Coherent Aggregated Volition
The author considers the "extrapolation" aspect of CEV as distorting the concept of volition and to be highly uncertain. He considers that if the person whose volition is being extrapolated has some inconsistent aspects (which is tipically human), then there could be a great variety of possible extrapolations. The problem would then be which version of this extrapolated human to choose, or how to aggregate them, which would be very difficult to achieve.
Coherent Aggregated Volition is presented as simpler, and intended to be easier to formalize and prototype in the foreseeable future. CAV is not, however, intended to answer the question of Friendly AI, although Goertzel claims CEV is possibly not the answer as well.
As stated, Coherent Aggregated Volition is an attempt to capture the idea of CEV, as interpretated by Goertzel, but in a way that makes it easier to implement and which we are able to prototype.
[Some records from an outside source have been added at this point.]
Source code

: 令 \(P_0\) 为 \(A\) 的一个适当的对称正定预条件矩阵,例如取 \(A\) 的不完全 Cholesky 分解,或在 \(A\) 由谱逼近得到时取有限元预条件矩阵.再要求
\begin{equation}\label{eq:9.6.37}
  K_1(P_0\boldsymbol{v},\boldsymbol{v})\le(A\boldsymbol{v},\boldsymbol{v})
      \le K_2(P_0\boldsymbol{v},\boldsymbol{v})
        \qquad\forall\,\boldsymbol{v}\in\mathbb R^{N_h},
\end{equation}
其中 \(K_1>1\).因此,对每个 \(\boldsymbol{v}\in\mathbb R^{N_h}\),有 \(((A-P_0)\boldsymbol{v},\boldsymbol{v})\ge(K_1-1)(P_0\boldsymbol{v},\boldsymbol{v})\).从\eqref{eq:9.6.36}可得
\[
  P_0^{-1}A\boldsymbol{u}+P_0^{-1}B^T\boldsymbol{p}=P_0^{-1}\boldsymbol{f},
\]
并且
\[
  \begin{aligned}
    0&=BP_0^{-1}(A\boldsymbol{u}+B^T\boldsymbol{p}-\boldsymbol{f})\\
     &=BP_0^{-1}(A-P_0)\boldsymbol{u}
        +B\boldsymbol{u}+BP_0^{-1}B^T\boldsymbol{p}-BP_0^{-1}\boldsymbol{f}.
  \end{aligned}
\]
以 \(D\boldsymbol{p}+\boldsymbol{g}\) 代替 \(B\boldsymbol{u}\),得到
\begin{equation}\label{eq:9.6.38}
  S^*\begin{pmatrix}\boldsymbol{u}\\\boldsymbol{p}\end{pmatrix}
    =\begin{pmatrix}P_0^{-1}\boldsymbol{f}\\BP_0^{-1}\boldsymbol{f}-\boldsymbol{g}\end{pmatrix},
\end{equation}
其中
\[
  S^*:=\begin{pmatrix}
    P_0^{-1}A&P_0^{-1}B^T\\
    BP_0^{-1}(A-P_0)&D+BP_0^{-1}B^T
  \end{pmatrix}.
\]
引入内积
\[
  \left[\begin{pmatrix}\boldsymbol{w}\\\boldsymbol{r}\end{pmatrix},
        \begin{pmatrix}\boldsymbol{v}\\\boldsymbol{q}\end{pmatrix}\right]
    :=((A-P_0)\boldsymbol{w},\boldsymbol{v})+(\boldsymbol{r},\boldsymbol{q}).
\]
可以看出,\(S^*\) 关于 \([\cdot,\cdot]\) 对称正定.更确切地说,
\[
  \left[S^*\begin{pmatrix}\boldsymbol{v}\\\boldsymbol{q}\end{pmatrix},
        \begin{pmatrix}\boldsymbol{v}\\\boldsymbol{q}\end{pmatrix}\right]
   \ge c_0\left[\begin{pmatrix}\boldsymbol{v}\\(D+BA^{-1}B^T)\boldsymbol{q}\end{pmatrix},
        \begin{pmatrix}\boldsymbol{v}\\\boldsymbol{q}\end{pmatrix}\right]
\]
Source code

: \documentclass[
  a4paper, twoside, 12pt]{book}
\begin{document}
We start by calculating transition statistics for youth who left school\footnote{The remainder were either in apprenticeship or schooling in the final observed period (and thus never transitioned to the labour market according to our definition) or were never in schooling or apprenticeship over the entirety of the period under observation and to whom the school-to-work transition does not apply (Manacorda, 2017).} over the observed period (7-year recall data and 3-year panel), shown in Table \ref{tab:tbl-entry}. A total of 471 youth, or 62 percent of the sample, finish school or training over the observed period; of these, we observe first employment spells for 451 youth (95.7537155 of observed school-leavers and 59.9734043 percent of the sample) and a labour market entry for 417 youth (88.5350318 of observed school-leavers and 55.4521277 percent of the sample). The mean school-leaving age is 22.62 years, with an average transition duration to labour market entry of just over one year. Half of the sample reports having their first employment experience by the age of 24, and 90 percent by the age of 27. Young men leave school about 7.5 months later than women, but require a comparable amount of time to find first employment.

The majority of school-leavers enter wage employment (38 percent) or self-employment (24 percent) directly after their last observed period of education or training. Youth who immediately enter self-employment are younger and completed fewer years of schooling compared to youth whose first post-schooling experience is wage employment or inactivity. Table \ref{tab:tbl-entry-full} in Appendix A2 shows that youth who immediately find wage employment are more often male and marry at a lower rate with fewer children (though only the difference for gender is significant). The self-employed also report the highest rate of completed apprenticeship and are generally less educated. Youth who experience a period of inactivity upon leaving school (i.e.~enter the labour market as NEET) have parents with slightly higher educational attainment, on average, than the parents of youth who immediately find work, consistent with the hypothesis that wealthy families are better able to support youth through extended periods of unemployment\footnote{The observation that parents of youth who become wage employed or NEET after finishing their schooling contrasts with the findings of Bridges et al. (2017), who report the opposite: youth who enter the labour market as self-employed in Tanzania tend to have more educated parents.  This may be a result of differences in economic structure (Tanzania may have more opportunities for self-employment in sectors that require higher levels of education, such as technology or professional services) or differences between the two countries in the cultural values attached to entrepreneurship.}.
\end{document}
First, the author defendes that we must treat goals and beliefs together, as a single concept, which he calls gobs (and gobses for the plural). Each agent thus has several gobs, logically consistent or not. As a way to measure how much these gobs are distant to each other, the term gobs metric is used - the persons or AGI could agree, with various degrees, on several metrics, but it seems probable that this individual's metrics would differ less than their gobses.
Given a population of intelligent agents with different gobses, we could try to find a single gobs that maximizes logical consistency, compactness, similarity to the different gobses in the population and amount of evidence supporting these beliefs. This "multi-extremal optimization algorithm" is what the author calls Coherent Aggregated Volition.